Her fingers let go of the duck, and she lifts her arm to point to the bedside table.

“You’d like some more water?” She shakes her head. Her hand goes to the plastic line clipped to her nose, and then she points to the table again and back to her nose. She points again to the oxygen mask on the bedside table. She wants a heavier dose of oxygen. He connects the oxygen-mask line to the outlet on the wall above her head and sets the gauge to maximum. Mac holds the mask to Roseanna’s face. She breathes in and out several times, then waves her hand to lift the mask away.

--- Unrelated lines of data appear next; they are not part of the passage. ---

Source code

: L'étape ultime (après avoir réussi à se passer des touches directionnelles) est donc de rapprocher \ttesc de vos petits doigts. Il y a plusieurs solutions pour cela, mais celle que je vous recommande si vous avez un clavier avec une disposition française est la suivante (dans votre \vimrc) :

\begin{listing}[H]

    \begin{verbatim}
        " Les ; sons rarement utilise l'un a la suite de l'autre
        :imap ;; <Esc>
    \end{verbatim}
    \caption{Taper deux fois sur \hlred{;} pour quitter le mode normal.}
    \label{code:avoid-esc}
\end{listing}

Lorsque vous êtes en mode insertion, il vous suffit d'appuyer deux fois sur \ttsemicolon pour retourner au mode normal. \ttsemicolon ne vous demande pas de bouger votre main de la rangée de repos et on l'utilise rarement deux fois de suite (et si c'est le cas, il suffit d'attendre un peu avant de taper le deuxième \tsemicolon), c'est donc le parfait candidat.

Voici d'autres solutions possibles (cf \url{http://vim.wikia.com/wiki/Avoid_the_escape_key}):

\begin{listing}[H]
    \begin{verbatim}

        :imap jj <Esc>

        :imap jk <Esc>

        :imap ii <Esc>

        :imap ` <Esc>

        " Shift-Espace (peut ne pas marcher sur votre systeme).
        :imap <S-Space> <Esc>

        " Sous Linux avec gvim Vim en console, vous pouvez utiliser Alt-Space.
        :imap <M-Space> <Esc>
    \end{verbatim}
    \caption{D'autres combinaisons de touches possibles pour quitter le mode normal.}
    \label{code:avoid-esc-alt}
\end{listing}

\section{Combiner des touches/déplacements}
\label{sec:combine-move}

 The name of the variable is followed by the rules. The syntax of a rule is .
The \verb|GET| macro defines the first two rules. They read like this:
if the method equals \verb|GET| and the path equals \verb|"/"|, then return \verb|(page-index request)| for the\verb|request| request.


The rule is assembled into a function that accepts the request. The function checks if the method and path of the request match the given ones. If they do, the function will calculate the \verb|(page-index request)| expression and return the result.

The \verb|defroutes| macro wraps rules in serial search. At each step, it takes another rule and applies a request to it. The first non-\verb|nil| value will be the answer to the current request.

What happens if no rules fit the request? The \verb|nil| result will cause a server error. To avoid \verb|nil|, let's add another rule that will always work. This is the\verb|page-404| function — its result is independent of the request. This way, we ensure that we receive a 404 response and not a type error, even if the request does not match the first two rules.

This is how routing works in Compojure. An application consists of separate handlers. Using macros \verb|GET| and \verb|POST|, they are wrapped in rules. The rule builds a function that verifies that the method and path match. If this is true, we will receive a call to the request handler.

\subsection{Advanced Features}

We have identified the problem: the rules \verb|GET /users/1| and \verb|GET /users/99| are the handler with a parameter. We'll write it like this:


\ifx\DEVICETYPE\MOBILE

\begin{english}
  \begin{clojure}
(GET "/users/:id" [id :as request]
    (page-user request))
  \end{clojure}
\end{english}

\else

“I don’t look into people’s eyes,” she says. “Just owls.”

“Just for one moment, please? Can you?”

“Why?”

“Something I have to find out.”

“One moment only,” she says, and their eyes meet.

“That’s all it was, Roseanna. One moment only. A long time ago on the eve of sports day. I won the kewpie doll at the milk-bottle toss, and you looked at me when I gave it to you. You looked at me just for a moment. Later that night I walked around the racetrack three times hoping I’d see you to have that moment again.”

“Eh?”

“It’s nothing, really. Only that moment.”

“Three times around the track?”

“One moment only.”

“That we had? You and me? I forgot about it all these years. And here I threw that broken doll at you.”

“I fixed it.”

Mac lifts her hand and places the doll in her open palm.

“A star-blanket dress,” Roseanna says, and her eyes fill with tears. Her eyes then lock onto Mac’s, and his eyes fill with tears. Roseanna’s lips move, as if trying to form words, but nothing comes. She lifts the hand that holds the duck. Slowly her hands move up and down, making it seem that the two relics dance. Finally, her hands drop to her sides and she coughs. A nurse appears and applies Roseanna’s oxygen mask back onto her face.

“No more visiting,” the nurse says. “She needs rest.”

“I’m leaving now,” Mac says. “You need rest, Roseanna. Rest.”

She pulls off the mask. The nurse attempts to put it back on, but Roseanna waves her away. She looks one final time at Mac and says, “You’re a good man, Chorniak.”